> **Work required**
The lines to copy are those in the records below that hold the word "explains".

(Data extracted from a collection)
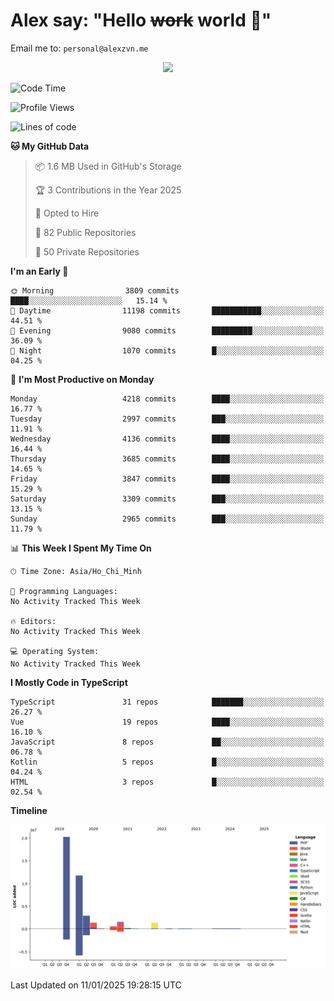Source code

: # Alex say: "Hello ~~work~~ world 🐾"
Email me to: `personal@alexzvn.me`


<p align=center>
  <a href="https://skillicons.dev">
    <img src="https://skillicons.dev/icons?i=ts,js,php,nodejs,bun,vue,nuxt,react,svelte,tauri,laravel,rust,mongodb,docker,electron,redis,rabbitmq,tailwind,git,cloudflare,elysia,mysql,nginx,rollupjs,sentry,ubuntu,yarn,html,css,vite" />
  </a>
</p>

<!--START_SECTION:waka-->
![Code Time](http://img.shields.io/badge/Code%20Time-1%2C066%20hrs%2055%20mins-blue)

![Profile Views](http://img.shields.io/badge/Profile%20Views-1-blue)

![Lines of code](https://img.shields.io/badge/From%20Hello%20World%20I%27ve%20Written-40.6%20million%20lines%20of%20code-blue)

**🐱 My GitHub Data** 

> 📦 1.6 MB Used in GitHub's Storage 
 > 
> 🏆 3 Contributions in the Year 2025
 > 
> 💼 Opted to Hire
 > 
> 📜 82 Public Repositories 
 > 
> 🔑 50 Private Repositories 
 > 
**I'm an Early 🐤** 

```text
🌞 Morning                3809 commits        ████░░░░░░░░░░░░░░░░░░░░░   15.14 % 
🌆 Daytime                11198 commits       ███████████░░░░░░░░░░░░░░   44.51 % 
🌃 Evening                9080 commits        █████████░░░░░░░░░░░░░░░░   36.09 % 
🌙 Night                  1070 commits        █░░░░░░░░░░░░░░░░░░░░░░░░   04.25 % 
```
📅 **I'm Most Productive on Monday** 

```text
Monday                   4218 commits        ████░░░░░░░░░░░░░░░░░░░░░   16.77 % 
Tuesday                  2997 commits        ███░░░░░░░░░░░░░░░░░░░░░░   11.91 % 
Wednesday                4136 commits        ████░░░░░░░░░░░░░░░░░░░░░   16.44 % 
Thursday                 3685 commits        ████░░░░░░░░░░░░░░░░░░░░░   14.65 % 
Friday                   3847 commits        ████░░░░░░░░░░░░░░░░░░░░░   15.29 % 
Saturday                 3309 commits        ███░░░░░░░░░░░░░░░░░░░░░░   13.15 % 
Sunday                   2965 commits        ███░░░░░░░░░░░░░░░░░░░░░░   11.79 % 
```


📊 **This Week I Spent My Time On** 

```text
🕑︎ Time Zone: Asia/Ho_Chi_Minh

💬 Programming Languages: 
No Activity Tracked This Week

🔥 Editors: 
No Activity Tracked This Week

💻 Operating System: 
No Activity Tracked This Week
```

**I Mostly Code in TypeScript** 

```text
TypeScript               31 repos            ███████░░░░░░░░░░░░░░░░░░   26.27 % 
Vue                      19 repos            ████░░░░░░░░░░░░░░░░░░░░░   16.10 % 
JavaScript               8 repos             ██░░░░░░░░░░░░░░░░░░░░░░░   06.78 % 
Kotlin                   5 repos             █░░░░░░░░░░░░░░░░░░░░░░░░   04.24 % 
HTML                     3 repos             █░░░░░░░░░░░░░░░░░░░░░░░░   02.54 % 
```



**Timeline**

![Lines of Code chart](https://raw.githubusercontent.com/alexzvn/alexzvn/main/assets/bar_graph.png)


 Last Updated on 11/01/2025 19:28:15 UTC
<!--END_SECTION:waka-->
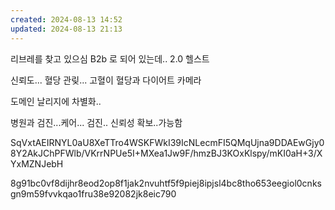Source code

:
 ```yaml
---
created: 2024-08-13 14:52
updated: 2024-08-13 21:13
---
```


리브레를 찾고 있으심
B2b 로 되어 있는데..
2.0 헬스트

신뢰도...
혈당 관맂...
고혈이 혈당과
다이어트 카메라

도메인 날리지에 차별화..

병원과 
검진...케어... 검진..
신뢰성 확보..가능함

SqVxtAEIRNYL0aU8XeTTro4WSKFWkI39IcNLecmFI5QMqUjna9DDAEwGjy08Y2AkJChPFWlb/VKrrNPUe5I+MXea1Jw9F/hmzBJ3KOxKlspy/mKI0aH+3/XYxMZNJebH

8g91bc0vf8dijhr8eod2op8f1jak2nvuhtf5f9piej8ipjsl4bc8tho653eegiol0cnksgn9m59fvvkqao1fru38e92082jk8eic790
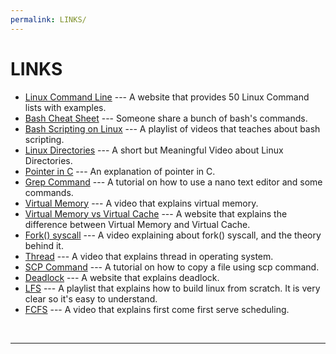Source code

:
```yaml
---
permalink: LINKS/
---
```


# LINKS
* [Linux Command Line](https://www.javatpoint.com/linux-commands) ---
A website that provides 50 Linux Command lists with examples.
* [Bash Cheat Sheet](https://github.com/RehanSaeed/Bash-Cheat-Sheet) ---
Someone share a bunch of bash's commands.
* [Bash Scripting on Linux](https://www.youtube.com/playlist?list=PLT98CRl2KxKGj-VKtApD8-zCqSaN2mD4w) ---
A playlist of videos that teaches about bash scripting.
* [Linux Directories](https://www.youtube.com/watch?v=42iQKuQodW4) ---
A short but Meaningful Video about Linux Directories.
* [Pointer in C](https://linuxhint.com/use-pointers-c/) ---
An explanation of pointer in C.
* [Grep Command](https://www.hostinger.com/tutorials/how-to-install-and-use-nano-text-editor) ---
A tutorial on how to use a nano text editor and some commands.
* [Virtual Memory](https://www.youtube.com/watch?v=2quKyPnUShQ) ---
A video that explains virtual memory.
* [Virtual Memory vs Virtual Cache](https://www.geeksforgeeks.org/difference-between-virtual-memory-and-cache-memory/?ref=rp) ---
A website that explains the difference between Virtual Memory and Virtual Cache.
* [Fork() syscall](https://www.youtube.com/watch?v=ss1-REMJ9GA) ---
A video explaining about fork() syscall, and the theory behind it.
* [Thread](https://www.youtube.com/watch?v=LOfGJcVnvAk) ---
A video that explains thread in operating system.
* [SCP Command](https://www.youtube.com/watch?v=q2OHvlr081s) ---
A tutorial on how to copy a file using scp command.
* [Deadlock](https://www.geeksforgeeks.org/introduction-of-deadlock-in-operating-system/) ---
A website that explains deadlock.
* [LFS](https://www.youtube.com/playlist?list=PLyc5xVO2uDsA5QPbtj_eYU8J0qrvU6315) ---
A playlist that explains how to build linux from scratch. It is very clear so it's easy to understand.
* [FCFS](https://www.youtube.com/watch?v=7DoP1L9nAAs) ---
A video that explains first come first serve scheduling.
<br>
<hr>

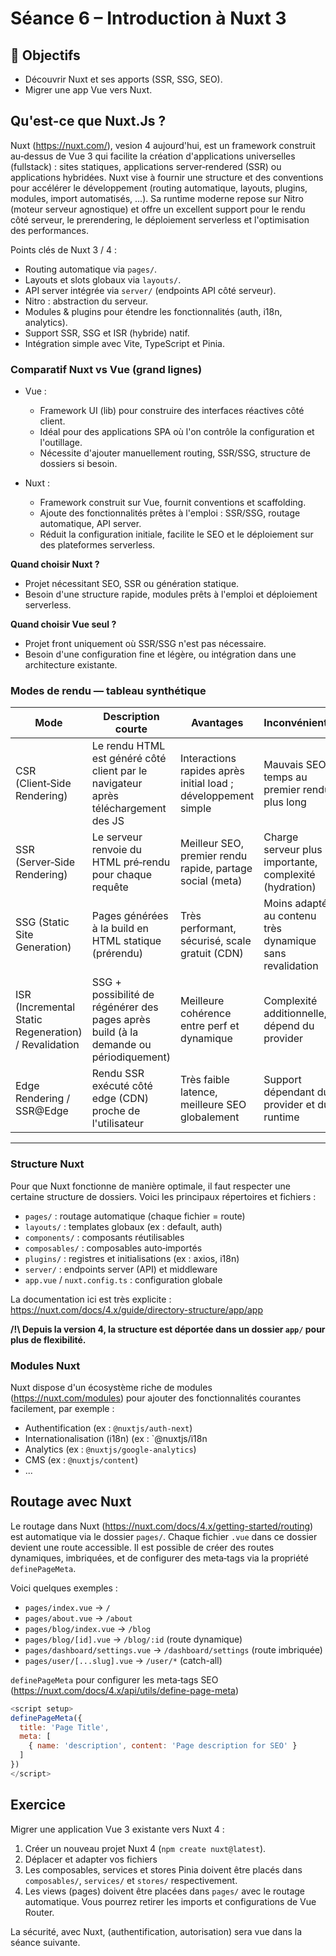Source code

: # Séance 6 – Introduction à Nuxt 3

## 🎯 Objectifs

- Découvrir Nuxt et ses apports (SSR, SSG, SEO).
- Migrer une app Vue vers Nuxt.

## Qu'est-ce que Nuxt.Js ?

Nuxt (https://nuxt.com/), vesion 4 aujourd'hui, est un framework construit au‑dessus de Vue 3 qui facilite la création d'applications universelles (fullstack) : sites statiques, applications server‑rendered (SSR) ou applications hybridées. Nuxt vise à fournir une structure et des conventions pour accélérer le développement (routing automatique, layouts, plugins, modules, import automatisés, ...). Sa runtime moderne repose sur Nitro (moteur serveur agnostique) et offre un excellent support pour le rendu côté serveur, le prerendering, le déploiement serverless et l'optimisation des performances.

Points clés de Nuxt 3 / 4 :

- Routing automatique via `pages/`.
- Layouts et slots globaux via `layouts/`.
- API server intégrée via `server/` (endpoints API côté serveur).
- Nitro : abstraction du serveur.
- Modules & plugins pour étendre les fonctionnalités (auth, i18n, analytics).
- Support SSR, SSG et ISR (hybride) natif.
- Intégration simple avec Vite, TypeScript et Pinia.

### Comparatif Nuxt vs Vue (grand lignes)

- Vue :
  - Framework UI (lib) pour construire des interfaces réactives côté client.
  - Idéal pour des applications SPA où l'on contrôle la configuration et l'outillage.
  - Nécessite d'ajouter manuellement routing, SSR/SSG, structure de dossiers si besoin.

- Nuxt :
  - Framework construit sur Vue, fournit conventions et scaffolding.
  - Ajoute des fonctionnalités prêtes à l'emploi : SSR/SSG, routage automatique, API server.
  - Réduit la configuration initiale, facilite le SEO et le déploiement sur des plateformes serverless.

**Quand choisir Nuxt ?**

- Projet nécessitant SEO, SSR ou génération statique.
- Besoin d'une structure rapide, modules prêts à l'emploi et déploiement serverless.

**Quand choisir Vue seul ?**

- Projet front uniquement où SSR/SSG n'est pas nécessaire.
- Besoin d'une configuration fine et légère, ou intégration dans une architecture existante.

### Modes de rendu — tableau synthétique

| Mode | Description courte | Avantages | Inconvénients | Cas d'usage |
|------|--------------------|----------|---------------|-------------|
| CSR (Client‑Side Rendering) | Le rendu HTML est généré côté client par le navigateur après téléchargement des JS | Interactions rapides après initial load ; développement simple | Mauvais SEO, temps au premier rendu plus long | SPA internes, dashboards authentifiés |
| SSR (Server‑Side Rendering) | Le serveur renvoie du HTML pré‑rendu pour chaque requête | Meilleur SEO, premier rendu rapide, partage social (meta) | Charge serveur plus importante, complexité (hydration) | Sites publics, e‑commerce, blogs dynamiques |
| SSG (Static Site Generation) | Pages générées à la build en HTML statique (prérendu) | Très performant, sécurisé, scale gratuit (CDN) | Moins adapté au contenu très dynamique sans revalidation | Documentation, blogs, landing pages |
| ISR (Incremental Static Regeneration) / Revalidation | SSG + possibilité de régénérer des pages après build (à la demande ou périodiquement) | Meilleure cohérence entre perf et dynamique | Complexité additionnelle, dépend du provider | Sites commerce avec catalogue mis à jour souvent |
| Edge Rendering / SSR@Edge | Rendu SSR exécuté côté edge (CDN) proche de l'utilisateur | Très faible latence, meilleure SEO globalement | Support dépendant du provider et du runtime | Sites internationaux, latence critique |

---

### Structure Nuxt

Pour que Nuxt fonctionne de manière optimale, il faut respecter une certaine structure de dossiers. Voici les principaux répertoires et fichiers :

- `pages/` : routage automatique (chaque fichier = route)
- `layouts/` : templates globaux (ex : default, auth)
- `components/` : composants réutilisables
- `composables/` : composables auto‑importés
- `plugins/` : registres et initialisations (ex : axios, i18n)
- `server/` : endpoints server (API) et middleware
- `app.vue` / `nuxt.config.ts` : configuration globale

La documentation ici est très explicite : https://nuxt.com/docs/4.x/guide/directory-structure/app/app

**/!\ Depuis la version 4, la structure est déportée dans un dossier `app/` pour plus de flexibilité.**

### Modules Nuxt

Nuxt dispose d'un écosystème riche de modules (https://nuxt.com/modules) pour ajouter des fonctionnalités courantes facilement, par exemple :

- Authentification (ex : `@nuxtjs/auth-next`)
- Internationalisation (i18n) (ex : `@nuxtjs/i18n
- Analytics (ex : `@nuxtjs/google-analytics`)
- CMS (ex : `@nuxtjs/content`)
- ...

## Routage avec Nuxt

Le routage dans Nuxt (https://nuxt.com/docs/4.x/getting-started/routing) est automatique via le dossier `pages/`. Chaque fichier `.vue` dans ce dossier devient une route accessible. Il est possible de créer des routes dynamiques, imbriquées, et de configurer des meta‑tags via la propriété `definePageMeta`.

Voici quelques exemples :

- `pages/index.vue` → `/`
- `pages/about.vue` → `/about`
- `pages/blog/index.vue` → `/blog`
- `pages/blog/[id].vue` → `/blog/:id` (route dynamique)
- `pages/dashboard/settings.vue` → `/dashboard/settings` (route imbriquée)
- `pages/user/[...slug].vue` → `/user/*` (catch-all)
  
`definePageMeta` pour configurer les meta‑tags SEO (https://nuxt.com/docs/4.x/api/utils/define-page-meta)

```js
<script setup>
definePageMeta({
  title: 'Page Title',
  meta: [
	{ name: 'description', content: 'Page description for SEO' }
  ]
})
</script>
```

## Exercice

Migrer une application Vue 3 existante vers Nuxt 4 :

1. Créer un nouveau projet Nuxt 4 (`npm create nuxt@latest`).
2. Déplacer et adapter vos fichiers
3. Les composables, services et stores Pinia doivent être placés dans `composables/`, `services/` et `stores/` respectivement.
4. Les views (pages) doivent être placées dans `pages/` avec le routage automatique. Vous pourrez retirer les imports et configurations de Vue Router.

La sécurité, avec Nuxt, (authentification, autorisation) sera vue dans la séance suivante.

> **Result**
A video that explains virtual memory.
A website that explains the difference between Virtual Memory and Virtual Cache.
A video that explains thread in operating system.
A website that explains deadlock.
A playlist that explains how to build linux from scratch. It is very clear so it's easy to understand.
A video that explains first come first serve scheduling.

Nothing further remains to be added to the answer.